» WHAT YOU ARE ASKED TO DO:
When you reach the entries below, transcribe each one exactly as it stands.

======== EXTRACTED DATA

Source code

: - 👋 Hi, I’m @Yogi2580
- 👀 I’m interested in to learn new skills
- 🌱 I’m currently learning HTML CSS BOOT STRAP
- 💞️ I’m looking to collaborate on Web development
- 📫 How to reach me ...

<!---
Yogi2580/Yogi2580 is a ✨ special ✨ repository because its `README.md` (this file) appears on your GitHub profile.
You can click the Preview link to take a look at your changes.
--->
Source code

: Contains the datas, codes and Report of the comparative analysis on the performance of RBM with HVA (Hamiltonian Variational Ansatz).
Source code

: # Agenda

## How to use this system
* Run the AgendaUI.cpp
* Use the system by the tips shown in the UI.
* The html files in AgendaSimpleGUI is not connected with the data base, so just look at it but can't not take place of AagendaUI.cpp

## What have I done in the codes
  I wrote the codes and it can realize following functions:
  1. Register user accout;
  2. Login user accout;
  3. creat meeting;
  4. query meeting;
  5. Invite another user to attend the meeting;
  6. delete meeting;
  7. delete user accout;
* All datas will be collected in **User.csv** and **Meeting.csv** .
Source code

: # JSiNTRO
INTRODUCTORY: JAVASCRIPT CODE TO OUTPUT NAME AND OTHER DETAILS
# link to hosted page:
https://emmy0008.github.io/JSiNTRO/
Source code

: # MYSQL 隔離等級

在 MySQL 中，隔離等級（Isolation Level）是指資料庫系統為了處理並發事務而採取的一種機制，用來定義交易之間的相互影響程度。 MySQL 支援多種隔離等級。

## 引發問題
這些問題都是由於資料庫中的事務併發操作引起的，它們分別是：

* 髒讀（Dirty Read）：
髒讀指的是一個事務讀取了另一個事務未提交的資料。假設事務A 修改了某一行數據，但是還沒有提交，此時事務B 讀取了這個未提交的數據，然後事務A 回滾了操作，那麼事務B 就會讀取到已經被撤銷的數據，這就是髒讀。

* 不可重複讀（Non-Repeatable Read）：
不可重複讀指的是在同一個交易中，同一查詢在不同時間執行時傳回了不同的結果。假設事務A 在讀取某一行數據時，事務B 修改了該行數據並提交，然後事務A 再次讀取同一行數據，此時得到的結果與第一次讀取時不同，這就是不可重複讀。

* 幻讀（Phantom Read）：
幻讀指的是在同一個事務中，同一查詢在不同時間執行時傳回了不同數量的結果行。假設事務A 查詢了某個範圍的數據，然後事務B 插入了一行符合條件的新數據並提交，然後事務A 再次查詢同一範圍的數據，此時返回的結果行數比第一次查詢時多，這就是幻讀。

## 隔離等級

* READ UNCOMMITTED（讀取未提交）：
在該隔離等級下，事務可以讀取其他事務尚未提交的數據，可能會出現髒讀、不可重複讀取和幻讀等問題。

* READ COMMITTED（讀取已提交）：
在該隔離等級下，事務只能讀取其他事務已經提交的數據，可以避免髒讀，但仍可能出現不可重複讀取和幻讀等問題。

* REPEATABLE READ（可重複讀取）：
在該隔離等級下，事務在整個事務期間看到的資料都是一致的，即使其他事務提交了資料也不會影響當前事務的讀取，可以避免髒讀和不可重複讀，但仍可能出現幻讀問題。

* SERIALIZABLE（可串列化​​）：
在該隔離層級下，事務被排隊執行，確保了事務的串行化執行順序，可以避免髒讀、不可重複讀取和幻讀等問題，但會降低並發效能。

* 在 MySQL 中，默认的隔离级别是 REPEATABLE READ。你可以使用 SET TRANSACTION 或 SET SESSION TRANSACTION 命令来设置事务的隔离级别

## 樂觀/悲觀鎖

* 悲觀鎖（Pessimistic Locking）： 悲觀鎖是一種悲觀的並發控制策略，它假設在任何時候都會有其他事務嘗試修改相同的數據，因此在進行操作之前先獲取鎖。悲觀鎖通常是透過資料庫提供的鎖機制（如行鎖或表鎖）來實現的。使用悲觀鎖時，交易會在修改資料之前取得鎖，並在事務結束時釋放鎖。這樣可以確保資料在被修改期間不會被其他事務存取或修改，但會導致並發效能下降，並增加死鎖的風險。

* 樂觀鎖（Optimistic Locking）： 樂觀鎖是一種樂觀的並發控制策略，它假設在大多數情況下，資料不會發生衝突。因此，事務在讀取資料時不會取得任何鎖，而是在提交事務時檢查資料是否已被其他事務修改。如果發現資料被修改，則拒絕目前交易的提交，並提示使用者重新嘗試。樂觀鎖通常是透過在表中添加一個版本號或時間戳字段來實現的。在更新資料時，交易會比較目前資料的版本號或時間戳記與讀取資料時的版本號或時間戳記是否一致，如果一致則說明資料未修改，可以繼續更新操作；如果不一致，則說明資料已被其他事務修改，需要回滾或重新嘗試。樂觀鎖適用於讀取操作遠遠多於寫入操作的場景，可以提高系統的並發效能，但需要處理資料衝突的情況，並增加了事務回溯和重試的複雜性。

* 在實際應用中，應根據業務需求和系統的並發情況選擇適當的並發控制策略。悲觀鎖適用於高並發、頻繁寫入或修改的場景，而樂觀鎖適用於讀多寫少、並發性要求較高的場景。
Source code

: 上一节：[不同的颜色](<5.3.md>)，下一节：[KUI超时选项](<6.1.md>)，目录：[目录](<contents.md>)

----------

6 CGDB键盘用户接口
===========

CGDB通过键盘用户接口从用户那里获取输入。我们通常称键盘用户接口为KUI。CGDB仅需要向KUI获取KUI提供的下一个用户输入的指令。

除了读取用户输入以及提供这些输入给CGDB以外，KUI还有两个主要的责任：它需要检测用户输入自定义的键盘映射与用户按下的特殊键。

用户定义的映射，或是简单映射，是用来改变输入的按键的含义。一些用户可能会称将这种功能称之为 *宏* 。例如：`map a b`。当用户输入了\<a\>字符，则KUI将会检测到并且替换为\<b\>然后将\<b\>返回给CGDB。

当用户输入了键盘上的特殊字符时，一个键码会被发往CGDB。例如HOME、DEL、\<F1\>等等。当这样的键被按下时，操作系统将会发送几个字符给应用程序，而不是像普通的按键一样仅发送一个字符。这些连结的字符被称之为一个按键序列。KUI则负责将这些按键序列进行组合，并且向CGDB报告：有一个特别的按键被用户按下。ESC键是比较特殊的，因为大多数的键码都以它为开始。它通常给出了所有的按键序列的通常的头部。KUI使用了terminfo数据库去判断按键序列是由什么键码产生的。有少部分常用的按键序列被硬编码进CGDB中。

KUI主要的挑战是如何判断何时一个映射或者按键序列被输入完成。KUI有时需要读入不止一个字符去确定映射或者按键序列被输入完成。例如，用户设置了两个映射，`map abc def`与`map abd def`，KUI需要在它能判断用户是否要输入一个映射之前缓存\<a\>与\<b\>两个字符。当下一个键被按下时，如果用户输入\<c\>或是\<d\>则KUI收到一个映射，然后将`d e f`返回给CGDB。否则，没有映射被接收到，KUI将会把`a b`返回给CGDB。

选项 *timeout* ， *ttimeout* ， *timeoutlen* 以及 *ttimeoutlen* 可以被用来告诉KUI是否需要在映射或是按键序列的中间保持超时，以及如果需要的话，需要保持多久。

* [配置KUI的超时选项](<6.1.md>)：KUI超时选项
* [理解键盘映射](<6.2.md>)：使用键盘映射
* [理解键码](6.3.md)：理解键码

================

» RESPONSE BOX:
Source code

: - 👋 Hi, I’m @Yogi2580
- 👀 I’m interested in to learn new skills
- 🌱 I’m currently learning HTML CSS BOOT STRAP
- 💞️ I’m looking to collaborate on Web development
- 📫 How to reach me ...

<!---
Yogi2580/Yogi2580 is a ✨ special ✨ repository because its `README.md` (this file) appears on your GitHub profile.
You can click the Preview link to take a look at your changes.
--->
Source code

: Contains the datas, codes and Report of the comparative analysis on the performance of RBM with HVA (Hamiltonian Variational Ansatz).
Source code

: # Agenda

## How to use this system
* Run the AgendaUI.cpp
* Use the system by the tips shown in the UI.
* The html files in AgendaSimpleGUI is not connected with the data base, so just look at it but can't not take place of AagendaUI.cpp

## What have I done in the codes
  I wrote the codes and it can realize following functions:
  1. Register user accout;
  2. Login user accout;
  3. creat meeting;
  4. query meeting;
  5. Invite another user to attend the meeting;
  6. delete meeting;
  7. delete user accout;
* All datas will be collected in **User.csv** and **Meeting.csv** .
Source code

: # JSiNTRO
INTRODUCTORY: JAVASCRIPT CODE TO OUTPUT NAME AND OTHER DETAILS
# link to hosted page:
https://emmy0008.github.io/JSiNTRO/
Source code

: # MYSQL 隔離等級

在 MySQL 中，隔離等級（Isolation Level）是指資料庫系統為了處理並發事務而採取的一種機制，用來定義交易之間的相互影響程度。 MySQL 支援多種隔離等級。

## 引發問題
這些問題都是由於資料庫中的事務併發操作引起的，它們分別是：

* 髒讀（Dirty Read）：
髒讀指的是一個事務讀取了另一個事務未提交的資料。假設事務A 修改了某一行數據，但是還沒有提交，此時事務B 讀取了這個未提交的數據，然後事務A 回滾了操作，那麼事務B 就會讀取到已經被撤銷的數據，這就是髒讀。

* 不可重複讀（Non-Repeatable Read）：
不可重複讀指的是在同一個交易中，同一查詢在不同時間執行時傳回了不同的結果。假設事務A 在讀取某一行數據時，事務B 修改了該行數據並提交，然後事務A 再次讀取同一行數據，此時得到的結果與第一次讀取時不同，這就是不可重複讀。

* 幻讀（Phantom Read）：
幻讀指的是在同一個事務中，同一查詢在不同時間執行時傳回了不同數量的結果行。假設事務A 查詢了某個範圍的數據，然後事務B 插入了一行符合條件的新數據並提交，然後事務A 再次查詢同一範圍的數據，此時返回的結果行數比第一次查詢時多，這就是幻讀。

## 隔離等級

* READ UNCOMMITTED（讀取未提交）：
在該隔離等級下，事務可以讀取其他事務尚未提交的數據，可能會出現髒讀、不可重複讀取和幻讀等問題。

* READ COMMITTED（讀取已提交）：
在該隔離等級下，事務只能讀取其他事務已經提交的數據，可以避免髒讀，但仍可能出現不可重複讀取和幻讀等問題。

* REPEATABLE READ（可重複讀取）：
在該隔離等級下，事務在整個事務期間看到的資料都是一致的，即使其他事務提交了資料也不會影響當前事務的讀取，可以避免髒讀和不可重複讀，但仍可能出現幻讀問題。

* SERIALIZABLE（可串列化​​）：
在該隔離層級下，事務被排隊執行，確保了事務的串行化執行順序，可以避免髒讀、不可重複讀取和幻讀等問題，但會降低並發效能。

* 在 MySQL 中，默认的隔离级别是 REPEATABLE READ。你可以使用 SET TRANSACTION 或 SET SESSION TRANSACTION 命令来设置事务的隔离级别

## 樂觀/悲觀鎖

* 悲觀鎖（Pessimistic Locking）： 悲觀鎖是一種悲觀的並發控制策略，它假設在任何時候都會有其他事務嘗試修改相同的數據，因此在進行操作之前先獲取鎖。悲觀鎖通常是透過資料庫提供的鎖機制（如行鎖或表鎖）來實現的。使用悲觀鎖時，交易會在修改資料之前取得鎖，並在事務結束時釋放鎖。這樣可以確保資料在被修改期間不會被其他事務存取或修改，但會導致並發效能下降，並增加死鎖的風險。

* 樂觀鎖（Optimistic Locking）： 樂觀鎖是一種樂觀的並發控制策略，它假設在大多數情況下，資料不會發生衝突。因此，事務在讀取資料時不會取得任何鎖，而是在提交事務時檢查資料是否已被其他事務修改。如果發現資料被修改，則拒絕目前交易的提交，並提示使用者重新嘗試。樂觀鎖通常是透過在表中添加一個版本號或時間戳字段來實現的。在更新資料時，交易會比較目前資料的版本號或時間戳記與讀取資料時的版本號或時間戳記是否一致，如果一致則說明資料未修改，可以繼續更新操作；如果不一致，則說明資料已被其他事務修改，需要回滾或重新嘗試。樂觀鎖適用於讀取操作遠遠多於寫入操作的場景，可以提高系統的並發效能，但需要處理資料衝突的情況，並增加了事務回溯和重試的複雜性。

* 在實際應用中，應根據業務需求和系統的並發情況選擇適當的並發控制策略。悲觀鎖適用於高並發、頻繁寫入或修改的場景，而樂觀鎖適用於讀多寫少、並發性要求較高的場景。
Source code

: 上一节：[不同的颜色](<5.3.md>)，下一节：[KUI超时选项](<6.1.md>)，目录：[目录](<contents.md>)

----------

6 CGDB键盘用户接口
===========

CGDB通过键盘用户接口从用户那里获取输入。我们通常称键盘用户接口为KUI。CGDB仅需要向KUI获取KUI提供的下一个用户输入的指令。

除了读取用户输入以及提供这些输入给CGDB以外，KUI还有两个主要的责任：它需要检测用户输入自定义的键盘映射与用户按下的特殊键。

用户定义的映射，或是简单映射，是用来改变输入的按键的含义。一些用户可能会称将这种功能称之为 *宏* 。例如：`map a b`。当用户输入了\<a\>字符，则KUI将会检测到并且替换为\<b\>然后将\<b\>返回给CGDB。

当用户输入了键盘上的特殊字符时，一个键码会被发往CGDB。例如HOME、DEL、\<F1\>等等。当这样的键被按下时，操作系统将会发送几个字符给应用程序，而不是像普通的按键一样仅发送一个字符。这些连结的字符被称之为一个按键序列。KUI则负责将这些按键序列进行组合，并且向CGDB报告：有一个特别的按键被用户按下。ESC键是比较特殊的，因为大多数的键码都以它为开始。它通常给出了所有的按键序列的通常的头部。KUI使用了terminfo数据库去判断按键序列是由什么键码产生的。有少部分常用的按键序列被硬编码进CGDB中。

KUI主要的挑战是如何判断何时一个映射或者按键序列被输入完成。KUI有时需要读入不止一个字符去确定映射或者按键序列被输入完成。例如，用户设置了两个映射，`map abc def`与`map abd def`，KUI需要在它能判断用户是否要输入一个映射之前缓存\<a\>与\<b\>两个字符。当下一个键被按下时，如果用户输入\<c\>或是\<d\>则KUI收到一个映射，然后将`d e f`返回给CGDB。否则，没有映射被接收到，KUI将会把`a b`返回给CGDB。

选项 *timeout* ， *ttimeout* ， *timeoutlen* 以及 *ttimeoutlen* 可以被用来告诉KUI是否需要在映射或是按键序列的中间保持超时，以及如果需要的话，需要保持多久。

* [配置KUI的超时选项](<6.1.md>)：KUI超时选项
* [理解键盘映射](<6.2.md>)：使用键盘映射
* [理解键码](6.3.md)：理解键码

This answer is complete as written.